Can anyone recommend a reinforcement learning library or framework that can handle large state spaces by abstracting them?
I'm attempting to implement the intelligence for a small agent in a game world. The agent is represented by a small two-wheeled robot that can move forward and backwards, and turn left and right. It has a couple sensors for detecting a boundary on the ground, a couple ultrasonic sensors for detecting objects far away, and a couple bump sensors for detecting contact with an object or opponent. It also can do some simple dead reckoning to estimate its position in the world using its starting position as a reference. So all the state features available to it are:
edge_detected=0|1 edge_left=0|1 edge_right=0|1 edge_both=0|1 sonar_detected=0|1 sonar_left=0|1 sonar_left_dist=near|far|very_far sonar_right=0|1 sonar_right_dist=near|far|very_far sonar_both=0|1 contact_detected=0|1 contact_left=0|1 contact_right=0|1 contact_both=0|1 estimated_distance_from_edge_in_front=near|far|very_far estimated_distance_from_edge_in_back=near|far|very_far estimated_distance_from_edge_to_left=near|far|very_far estimated_distance_from_edge_to_right=near|far|very_far
The goal is to identify the state where the reward signal is received, and learn a policy to acquire that reward as quickly as possible. In a traditional Markov model, this state space represented discretely would have 2985984 possible values, which is far too much to explore each and every one using something like Q-learning or SARSA.

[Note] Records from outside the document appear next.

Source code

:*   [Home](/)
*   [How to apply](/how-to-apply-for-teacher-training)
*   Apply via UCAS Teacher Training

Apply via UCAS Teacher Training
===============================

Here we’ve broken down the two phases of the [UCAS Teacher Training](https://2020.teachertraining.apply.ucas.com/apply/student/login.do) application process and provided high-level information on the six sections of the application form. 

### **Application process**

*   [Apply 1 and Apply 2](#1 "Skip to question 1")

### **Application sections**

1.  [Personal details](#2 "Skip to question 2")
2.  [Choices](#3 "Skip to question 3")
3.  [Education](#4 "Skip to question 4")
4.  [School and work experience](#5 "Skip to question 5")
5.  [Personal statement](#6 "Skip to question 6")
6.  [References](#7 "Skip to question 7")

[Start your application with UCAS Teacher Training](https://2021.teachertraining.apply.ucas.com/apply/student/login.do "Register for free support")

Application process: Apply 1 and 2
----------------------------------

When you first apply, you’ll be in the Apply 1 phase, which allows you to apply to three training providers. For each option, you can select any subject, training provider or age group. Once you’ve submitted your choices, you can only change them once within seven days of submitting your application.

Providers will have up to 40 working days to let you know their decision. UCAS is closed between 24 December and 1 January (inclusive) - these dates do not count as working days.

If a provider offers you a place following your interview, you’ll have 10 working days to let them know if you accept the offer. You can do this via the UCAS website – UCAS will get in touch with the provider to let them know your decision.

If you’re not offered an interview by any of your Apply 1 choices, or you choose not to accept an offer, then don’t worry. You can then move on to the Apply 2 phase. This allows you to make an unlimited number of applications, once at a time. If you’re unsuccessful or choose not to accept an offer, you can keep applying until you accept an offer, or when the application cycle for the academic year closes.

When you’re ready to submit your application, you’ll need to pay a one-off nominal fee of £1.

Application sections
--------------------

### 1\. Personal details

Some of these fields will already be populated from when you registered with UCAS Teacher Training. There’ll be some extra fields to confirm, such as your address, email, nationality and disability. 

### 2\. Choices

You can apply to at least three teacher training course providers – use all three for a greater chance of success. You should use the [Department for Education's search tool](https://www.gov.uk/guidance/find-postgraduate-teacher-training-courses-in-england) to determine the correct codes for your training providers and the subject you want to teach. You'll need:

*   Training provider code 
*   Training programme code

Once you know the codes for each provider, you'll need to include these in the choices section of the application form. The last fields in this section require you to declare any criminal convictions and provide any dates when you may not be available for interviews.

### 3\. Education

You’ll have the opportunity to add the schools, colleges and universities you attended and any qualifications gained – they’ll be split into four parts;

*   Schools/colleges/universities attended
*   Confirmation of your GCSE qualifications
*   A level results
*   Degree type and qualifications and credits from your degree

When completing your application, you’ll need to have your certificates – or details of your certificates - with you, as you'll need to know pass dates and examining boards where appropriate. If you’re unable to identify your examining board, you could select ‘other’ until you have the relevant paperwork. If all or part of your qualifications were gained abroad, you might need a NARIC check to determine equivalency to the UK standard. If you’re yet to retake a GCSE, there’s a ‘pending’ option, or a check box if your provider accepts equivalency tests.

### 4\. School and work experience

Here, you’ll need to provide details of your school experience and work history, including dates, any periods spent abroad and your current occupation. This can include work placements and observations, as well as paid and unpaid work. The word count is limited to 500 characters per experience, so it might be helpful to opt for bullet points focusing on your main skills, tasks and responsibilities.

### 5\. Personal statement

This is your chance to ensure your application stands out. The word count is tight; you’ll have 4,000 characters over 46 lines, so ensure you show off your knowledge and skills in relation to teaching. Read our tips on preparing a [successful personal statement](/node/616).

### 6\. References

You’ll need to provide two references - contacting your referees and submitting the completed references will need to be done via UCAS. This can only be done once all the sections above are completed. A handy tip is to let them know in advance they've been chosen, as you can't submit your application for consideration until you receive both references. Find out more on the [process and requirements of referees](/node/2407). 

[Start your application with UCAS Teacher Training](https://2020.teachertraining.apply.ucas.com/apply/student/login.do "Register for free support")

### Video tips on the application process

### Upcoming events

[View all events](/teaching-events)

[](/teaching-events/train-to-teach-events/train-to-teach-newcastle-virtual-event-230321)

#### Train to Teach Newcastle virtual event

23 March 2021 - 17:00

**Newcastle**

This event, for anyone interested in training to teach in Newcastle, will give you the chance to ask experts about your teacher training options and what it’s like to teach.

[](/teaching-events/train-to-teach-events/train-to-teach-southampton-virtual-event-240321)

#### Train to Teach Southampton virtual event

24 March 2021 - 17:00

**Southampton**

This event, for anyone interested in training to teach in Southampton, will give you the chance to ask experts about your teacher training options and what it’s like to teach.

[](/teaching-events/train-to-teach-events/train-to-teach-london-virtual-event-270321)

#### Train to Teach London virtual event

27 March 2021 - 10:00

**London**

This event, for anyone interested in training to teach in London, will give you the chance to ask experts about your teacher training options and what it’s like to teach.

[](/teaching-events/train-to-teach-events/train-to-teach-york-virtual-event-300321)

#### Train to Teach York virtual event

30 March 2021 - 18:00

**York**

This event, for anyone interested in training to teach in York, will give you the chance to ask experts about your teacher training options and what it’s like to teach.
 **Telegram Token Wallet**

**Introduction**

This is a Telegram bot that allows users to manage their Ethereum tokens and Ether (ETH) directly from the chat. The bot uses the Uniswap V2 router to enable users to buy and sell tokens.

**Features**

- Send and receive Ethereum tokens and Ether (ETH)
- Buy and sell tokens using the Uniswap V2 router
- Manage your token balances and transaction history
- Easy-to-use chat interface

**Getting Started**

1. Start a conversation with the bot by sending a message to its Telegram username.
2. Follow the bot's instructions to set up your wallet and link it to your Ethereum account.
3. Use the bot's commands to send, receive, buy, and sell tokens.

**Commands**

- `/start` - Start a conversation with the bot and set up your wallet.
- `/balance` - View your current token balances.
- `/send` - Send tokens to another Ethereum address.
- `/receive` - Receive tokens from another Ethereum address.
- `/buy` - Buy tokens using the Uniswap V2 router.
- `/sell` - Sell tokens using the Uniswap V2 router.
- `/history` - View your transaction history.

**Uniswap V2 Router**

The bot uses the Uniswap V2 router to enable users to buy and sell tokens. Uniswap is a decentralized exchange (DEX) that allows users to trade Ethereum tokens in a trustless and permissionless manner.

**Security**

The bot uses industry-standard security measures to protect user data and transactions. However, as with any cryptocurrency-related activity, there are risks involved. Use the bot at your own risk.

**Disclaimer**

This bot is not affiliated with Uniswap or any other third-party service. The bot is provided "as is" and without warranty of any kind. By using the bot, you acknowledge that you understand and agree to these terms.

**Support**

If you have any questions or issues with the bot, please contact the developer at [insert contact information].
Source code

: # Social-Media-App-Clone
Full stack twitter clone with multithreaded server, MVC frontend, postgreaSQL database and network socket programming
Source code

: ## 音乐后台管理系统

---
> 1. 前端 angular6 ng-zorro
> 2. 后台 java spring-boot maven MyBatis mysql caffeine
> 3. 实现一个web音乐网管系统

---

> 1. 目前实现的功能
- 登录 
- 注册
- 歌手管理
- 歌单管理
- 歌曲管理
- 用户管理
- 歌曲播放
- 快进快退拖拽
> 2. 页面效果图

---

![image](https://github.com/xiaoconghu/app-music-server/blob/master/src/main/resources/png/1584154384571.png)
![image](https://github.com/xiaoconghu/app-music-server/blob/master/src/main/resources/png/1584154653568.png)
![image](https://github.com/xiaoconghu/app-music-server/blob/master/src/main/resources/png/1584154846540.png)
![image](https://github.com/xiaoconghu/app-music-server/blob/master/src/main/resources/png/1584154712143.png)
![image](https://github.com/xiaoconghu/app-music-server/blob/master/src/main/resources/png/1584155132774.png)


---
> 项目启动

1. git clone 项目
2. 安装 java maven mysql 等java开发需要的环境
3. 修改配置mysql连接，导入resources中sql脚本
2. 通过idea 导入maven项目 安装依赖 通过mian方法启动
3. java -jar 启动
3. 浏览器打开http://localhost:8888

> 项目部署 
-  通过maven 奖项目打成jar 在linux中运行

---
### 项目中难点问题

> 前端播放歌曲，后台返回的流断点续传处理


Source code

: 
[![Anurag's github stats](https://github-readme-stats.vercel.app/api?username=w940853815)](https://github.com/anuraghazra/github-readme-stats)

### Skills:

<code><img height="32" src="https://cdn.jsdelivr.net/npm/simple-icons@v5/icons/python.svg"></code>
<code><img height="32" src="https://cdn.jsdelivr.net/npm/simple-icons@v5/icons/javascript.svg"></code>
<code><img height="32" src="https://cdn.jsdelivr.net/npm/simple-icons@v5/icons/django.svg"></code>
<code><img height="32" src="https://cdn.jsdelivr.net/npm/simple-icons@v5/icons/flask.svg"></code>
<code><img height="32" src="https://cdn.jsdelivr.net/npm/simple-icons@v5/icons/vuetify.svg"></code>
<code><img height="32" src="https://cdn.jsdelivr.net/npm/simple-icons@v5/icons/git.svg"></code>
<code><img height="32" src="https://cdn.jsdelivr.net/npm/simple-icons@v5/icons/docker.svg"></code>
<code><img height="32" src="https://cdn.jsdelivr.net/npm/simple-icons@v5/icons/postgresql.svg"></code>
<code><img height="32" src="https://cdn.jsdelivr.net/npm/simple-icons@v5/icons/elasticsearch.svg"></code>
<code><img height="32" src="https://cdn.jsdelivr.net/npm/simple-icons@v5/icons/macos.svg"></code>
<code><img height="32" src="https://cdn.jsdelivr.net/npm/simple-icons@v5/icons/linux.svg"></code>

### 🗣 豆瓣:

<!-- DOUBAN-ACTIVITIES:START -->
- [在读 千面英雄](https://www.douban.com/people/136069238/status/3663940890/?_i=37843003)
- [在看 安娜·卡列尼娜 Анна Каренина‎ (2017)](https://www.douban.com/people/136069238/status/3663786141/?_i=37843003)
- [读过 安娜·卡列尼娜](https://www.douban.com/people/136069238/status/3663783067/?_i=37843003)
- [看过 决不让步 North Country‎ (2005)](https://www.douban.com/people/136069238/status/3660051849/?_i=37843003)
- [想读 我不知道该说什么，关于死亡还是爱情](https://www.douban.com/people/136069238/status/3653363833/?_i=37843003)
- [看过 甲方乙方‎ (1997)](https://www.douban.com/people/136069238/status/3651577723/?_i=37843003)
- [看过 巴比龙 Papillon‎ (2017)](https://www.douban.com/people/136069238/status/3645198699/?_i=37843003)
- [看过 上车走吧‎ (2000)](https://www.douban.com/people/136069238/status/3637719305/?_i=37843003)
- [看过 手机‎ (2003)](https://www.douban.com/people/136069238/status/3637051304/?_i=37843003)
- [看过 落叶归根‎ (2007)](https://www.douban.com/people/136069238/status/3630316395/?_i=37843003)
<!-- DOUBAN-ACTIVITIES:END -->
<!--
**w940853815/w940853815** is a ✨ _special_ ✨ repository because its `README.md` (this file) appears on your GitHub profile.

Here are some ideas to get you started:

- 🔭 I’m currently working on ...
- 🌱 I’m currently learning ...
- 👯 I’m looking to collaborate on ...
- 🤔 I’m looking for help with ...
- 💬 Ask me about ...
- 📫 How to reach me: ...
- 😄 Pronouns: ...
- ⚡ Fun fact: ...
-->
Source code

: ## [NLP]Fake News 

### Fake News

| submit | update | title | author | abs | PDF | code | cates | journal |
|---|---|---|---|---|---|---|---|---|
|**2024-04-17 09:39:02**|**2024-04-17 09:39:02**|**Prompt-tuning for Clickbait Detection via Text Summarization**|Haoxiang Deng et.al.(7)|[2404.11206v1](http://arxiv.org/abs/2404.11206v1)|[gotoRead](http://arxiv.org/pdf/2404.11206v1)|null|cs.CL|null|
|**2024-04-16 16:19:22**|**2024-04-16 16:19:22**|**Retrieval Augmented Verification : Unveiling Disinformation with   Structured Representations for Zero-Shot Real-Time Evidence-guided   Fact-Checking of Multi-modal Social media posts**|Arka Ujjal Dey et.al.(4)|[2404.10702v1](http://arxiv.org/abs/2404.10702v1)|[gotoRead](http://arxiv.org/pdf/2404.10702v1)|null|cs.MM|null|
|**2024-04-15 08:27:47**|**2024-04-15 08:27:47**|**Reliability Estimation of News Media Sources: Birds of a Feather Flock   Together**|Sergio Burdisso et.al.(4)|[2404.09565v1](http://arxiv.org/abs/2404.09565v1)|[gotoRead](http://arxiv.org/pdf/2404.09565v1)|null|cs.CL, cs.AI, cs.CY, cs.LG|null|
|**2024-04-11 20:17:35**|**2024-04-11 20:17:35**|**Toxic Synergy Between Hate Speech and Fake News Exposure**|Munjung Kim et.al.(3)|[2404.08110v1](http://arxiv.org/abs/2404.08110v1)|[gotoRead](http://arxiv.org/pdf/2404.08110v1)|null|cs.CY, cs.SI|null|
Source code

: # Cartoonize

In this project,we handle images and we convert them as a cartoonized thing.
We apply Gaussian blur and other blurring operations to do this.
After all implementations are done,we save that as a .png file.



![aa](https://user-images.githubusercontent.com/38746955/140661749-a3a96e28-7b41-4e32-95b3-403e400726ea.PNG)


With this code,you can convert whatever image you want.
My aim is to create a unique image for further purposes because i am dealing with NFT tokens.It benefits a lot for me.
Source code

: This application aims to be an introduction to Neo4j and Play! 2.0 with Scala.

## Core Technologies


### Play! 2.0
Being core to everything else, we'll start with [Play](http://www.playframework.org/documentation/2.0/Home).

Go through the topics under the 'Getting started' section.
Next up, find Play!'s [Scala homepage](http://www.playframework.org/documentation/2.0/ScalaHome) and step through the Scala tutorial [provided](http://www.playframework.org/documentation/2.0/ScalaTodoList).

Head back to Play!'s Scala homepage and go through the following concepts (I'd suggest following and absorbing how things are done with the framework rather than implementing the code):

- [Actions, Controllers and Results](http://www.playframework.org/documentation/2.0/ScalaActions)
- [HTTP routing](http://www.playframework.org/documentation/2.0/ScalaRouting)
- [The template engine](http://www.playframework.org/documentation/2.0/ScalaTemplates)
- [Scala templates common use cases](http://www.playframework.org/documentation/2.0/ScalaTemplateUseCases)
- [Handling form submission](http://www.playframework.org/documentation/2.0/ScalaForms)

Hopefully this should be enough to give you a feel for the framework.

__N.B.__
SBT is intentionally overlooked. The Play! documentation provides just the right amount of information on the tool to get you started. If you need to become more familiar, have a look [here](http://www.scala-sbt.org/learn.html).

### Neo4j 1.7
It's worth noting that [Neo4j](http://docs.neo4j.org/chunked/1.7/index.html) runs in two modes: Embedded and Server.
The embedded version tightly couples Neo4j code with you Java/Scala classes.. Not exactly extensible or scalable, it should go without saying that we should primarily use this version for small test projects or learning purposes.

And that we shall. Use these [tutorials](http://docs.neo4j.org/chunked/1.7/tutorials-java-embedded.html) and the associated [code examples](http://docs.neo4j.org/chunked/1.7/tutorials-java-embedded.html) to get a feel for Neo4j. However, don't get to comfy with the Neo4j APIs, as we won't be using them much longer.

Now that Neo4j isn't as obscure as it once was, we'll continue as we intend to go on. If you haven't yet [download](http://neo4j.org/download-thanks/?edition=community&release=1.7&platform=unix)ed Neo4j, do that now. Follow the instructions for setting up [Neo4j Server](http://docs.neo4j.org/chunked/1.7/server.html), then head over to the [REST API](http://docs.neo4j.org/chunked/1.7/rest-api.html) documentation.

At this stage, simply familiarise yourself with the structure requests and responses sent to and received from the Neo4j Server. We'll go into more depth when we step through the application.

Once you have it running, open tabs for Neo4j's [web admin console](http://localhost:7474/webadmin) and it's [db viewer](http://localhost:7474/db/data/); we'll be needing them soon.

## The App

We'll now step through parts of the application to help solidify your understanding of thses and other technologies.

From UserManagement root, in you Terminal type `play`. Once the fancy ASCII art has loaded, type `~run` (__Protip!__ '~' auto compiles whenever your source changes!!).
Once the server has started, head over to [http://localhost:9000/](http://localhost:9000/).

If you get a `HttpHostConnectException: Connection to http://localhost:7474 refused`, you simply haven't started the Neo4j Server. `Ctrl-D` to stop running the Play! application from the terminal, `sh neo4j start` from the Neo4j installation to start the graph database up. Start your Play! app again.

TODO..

Can anyone recommend a reinforcement library appropriate for this domain (preferably with Python bindings) or an unimplemented algorithm that I could potentially implement myself?Answer1:
Your actual state is the robot's position and orientation in the world. Using these sensor readings is an approximation, since it is likely to render many states indistinguishable.
Now, if you go down this road, you could use linear function approximation. Then this is just 24 binary features (12 0|1 + 6*2 near|far|very_far). This is such a small number that you could even use all pairs of features for learning. Farther down this road is online discovery of feature dependencies (see Alborz Geramifard's paper, for example). This is directly related to your interest in hierarchical learning.
An alternative is to use a conventional algorithm to track the robot's position and use the position as input to RL.